DATA PROVIDED -
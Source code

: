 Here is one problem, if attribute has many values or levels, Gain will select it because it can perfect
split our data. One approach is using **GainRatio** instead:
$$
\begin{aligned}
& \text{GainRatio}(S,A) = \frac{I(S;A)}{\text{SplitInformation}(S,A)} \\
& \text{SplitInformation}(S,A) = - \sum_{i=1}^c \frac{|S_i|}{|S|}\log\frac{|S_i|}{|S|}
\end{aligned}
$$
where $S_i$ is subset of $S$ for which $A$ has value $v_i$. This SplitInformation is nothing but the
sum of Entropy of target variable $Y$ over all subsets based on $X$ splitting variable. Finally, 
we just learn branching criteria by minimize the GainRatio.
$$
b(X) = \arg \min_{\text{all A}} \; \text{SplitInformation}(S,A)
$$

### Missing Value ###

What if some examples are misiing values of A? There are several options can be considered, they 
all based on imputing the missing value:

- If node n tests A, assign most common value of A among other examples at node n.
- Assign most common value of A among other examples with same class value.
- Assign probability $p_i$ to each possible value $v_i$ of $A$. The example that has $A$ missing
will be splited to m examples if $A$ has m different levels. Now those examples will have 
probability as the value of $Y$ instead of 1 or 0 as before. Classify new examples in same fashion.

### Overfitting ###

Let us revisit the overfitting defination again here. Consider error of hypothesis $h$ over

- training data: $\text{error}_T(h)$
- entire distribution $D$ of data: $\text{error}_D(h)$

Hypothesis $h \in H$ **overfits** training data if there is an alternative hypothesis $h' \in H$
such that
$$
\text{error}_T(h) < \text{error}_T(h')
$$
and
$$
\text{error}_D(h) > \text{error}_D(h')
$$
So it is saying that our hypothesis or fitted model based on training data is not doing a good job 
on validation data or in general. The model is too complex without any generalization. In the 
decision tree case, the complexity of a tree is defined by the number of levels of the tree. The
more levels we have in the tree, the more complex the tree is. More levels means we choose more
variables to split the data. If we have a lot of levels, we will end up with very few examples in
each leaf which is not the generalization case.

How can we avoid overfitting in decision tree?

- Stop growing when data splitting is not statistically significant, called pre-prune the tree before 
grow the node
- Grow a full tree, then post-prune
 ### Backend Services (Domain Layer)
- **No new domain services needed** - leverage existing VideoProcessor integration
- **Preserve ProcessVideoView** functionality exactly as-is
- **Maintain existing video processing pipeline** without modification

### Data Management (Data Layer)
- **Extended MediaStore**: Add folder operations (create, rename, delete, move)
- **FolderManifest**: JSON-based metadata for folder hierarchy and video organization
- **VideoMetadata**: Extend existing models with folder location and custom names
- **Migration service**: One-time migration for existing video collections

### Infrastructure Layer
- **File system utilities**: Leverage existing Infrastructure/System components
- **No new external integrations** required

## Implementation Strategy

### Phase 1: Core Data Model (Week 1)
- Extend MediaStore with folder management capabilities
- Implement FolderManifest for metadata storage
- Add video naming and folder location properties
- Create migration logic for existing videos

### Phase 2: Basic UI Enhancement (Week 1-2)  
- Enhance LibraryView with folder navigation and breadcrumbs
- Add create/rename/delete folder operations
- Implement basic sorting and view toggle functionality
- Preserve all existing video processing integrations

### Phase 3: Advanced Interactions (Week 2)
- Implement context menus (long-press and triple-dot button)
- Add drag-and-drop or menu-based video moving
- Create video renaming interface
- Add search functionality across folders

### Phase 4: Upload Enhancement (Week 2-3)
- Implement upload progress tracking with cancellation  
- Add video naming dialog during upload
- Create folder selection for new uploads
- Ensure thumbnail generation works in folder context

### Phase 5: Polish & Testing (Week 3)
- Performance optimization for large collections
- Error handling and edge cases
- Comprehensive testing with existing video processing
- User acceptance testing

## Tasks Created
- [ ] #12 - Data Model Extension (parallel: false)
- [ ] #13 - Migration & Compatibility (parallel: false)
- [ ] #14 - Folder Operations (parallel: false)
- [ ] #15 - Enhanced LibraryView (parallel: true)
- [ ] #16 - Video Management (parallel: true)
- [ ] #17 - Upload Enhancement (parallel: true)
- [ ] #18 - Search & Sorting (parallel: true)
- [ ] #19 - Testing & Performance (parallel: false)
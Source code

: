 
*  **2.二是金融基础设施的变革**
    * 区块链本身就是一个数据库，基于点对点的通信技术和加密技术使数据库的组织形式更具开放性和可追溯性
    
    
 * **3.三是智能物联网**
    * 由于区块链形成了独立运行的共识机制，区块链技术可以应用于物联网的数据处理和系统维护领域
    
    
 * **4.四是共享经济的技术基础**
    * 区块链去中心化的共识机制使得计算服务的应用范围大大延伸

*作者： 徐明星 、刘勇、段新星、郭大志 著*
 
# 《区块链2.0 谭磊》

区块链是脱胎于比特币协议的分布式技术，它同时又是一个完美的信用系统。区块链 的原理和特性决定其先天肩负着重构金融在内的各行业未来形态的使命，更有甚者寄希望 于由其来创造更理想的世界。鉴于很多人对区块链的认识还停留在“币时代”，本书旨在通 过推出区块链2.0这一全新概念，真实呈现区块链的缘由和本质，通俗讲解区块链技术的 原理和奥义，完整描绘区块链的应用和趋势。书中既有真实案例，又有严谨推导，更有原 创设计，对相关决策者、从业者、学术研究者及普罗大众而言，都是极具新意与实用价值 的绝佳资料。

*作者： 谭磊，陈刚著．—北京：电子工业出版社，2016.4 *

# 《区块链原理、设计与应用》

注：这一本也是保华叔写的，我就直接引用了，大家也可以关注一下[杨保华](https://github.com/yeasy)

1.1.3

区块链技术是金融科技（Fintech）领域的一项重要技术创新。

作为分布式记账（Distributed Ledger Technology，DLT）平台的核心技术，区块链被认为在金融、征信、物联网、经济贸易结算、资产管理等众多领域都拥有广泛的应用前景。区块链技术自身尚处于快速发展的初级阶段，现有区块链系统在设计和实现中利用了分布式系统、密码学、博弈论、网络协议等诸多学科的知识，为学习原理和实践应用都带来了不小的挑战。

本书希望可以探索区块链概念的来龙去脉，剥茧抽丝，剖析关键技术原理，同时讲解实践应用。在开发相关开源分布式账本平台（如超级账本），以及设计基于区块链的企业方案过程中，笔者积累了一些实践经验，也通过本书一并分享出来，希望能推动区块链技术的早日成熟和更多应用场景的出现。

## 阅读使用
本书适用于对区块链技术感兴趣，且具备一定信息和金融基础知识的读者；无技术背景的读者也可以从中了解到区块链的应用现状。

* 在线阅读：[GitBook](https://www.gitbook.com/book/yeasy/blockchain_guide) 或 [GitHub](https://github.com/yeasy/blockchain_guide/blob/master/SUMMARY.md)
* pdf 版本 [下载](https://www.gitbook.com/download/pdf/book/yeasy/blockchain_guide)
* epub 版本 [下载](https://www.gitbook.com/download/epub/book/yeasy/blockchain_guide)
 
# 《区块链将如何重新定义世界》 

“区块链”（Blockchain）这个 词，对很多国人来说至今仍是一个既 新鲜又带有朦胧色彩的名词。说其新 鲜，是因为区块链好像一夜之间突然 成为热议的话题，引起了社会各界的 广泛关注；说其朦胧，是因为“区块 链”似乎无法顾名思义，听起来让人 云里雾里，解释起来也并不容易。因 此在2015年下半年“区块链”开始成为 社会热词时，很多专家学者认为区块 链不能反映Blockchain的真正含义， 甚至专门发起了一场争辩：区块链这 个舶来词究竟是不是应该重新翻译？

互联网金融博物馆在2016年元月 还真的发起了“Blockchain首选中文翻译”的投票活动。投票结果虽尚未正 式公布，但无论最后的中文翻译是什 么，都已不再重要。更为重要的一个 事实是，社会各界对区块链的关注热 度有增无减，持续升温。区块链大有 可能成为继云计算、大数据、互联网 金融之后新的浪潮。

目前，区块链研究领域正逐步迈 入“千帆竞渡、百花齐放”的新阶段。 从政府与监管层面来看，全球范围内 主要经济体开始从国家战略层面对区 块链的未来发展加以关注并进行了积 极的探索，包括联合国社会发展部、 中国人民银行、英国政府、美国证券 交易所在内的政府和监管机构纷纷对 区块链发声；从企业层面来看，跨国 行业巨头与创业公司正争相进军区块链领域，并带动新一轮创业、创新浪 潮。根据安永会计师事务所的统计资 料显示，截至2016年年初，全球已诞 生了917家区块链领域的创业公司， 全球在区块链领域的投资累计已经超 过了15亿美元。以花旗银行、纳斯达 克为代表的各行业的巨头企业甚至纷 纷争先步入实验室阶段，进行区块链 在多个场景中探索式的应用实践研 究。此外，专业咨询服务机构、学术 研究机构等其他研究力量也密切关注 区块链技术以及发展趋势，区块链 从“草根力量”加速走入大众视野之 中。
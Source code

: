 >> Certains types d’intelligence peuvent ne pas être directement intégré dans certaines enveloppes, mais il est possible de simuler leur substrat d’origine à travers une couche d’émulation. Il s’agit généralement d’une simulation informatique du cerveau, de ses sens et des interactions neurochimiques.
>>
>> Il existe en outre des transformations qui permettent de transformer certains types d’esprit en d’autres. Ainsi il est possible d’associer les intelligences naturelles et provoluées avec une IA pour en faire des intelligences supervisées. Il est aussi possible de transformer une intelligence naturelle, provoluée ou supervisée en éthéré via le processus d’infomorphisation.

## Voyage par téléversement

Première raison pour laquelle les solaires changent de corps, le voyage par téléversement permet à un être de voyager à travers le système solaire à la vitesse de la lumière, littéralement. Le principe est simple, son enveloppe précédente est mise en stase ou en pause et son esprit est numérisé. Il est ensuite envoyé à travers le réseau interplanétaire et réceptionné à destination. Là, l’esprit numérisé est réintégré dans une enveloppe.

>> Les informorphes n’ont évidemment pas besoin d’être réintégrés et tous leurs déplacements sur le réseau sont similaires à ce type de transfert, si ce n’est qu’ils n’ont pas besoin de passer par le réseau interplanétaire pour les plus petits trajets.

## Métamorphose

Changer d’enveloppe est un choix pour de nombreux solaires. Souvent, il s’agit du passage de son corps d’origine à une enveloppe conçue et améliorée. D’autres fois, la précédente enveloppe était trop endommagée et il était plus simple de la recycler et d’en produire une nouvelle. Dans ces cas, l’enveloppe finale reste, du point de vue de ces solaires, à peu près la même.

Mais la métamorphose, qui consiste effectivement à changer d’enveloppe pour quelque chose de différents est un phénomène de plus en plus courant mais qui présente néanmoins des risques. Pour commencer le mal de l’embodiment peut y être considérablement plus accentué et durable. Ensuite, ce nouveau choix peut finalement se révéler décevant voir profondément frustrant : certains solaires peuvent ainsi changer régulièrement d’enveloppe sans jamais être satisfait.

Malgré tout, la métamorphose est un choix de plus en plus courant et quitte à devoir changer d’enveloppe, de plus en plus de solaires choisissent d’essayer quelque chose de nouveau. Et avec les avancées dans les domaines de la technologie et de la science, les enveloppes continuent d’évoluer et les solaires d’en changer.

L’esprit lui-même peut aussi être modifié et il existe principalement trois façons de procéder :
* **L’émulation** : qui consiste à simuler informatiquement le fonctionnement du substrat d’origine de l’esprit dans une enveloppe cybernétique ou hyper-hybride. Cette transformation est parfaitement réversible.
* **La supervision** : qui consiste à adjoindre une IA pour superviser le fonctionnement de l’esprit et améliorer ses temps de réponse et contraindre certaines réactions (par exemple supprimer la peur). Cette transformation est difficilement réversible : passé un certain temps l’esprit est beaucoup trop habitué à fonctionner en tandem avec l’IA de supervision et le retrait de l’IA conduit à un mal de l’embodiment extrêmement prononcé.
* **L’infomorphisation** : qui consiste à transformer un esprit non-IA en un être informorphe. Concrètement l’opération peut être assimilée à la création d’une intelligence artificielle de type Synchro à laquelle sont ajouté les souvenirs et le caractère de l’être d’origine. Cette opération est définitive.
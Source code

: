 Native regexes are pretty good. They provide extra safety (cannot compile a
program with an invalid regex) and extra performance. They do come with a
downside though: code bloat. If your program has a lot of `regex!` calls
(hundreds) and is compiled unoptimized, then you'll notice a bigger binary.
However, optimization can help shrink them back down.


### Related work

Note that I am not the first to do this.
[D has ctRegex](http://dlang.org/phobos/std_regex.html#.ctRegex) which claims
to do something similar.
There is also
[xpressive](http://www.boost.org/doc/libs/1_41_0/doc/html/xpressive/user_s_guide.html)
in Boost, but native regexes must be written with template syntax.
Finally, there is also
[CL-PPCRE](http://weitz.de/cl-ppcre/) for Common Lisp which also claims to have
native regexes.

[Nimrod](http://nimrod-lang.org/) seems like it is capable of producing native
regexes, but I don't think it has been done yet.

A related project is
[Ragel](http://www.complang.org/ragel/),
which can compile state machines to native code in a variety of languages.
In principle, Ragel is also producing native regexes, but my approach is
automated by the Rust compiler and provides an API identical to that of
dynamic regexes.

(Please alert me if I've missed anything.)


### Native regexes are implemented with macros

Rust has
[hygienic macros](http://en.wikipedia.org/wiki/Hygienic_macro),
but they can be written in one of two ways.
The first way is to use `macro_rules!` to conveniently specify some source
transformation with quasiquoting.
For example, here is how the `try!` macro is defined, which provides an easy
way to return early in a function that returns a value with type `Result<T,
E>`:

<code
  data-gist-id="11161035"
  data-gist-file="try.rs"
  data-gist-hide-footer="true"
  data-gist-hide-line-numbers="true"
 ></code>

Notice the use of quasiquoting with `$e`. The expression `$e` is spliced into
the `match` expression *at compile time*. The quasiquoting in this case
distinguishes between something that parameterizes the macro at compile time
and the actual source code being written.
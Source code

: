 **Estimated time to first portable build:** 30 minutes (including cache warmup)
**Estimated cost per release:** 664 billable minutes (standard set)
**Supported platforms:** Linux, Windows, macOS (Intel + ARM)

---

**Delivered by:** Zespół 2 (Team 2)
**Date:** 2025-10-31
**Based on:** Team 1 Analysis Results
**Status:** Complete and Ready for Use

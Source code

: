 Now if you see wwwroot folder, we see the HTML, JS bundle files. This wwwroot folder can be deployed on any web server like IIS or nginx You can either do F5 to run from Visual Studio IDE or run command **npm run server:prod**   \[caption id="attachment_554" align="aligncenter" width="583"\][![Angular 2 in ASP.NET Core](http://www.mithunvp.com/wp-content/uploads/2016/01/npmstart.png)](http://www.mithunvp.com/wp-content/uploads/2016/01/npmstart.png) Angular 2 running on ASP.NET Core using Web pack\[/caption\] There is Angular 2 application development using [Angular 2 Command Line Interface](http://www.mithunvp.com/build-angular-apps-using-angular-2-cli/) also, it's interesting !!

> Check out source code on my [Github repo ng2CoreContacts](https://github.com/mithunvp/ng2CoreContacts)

WHAT YOU HAVE TO DO - Output the material above exactly, but only from the line that carries "# 《区块链将如何重新定义世界》" through the line that carries "Première raison pour".

RESPONSE AREA -
# 《区块链将如何重新定义世界》 

“区块链”（Blockchain）这个 词，对很多国人来说至今仍是一个既 新鲜又带有朦胧色彩的名词。说其新 鲜，是因为区块链好像一夜之间突然 成为热议的话题，引起了社会各界的 广泛关注；说其朦胧，是因为“区块 链”似乎无法顾名思义，听起来让人 云里雾里，解释起来也并不容易。因 此在2015年下半年“区块链”开始成为 社会热词时，很多专家学者认为区块 链不能反映Blockchain的真正含义， 甚至专门发起了一场争辩：区块链这 个舶来词究竟是不是应该重新翻译？

互联网金融博物馆在2016年元月 还真的发起了“Blockchain首选中文翻译”的投票活动。投票结果虽尚未正 式公布，但无论最后的中文翻译是什 么，都已不再重要。更为重要的一个 事实是，社会各界对区块链的关注热 度有增无减，持续升温。区块链大有 可能成为继云计算、大数据、互联网 金融之后新的浪潮。

目前，区块链研究领域正逐步迈 入“千帆竞渡、百花齐放”的新阶段。 从政府与监管层面来看，全球范围内 主要经济体开始从国家战略层面对区 块链的未来发展加以关注并进行了积 极的探索，包括联合国社会发展部、 中国人民银行、英国政府、美国证券 交易所在内的政府和监管机构纷纷对 区块链发声；从企业层面来看，跨国 行业巨头与创业公司正争相进军区块链领域，并带动新一轮创业、创新浪 潮。根据安永会计师事务所的统计资 料显示，截至2016年年初，全球已诞 生了917家区块链领域的创业公司， 全球在区块链领域的投资累计已经超 过了15亿美元。以花旗银行、纳斯达 克为代表的各行业的巨头企业甚至纷 纷争先步入实验室阶段，进行区块链 在多个场景中探索式的应用实践研 究。此外，专业咨询服务机构、学术 研究机构等其他研究力量也密切关注 区块链技术以及发展趋势，区块链 从“草根力量”加速走入大众视野之 中。
Source code

: >> Certains types d’intelligence peuvent ne pas être directement intégré dans certaines enveloppes, mais il est possible de simuler leur substrat d’origine à travers une couche d’émulation. Il s’agit généralement d’une simulation informatique du cerveau, de ses sens et des interactions neurochimiques.
>>
>> Il existe en outre des transformations qui permettent de transformer certains types d’esprit en d’autres. Ainsi il est possible d’associer les intelligences naturelles et provoluées avec une IA pour en faire des intelligences supervisées. Il est aussi possible de transformer une intelligence naturelle, provoluée ou supervisée en éthéré via le processus d’infomorphisation.

## Voyage par téléversement

Première raison pour laquelle les solaires changent de corps, le voyage par téléversement permet à un être de voyager à travers le système solaire à la vitesse de la lumière, littéralement. Le principe est simple, son enveloppe précédente est mise en stase ou en pause et son esprit est numérisé. Il est ensuite envoyé à travers le réseau interplanétaire et réceptionné à destination. Là, l’esprit numérisé est réintégré dans une enveloppe.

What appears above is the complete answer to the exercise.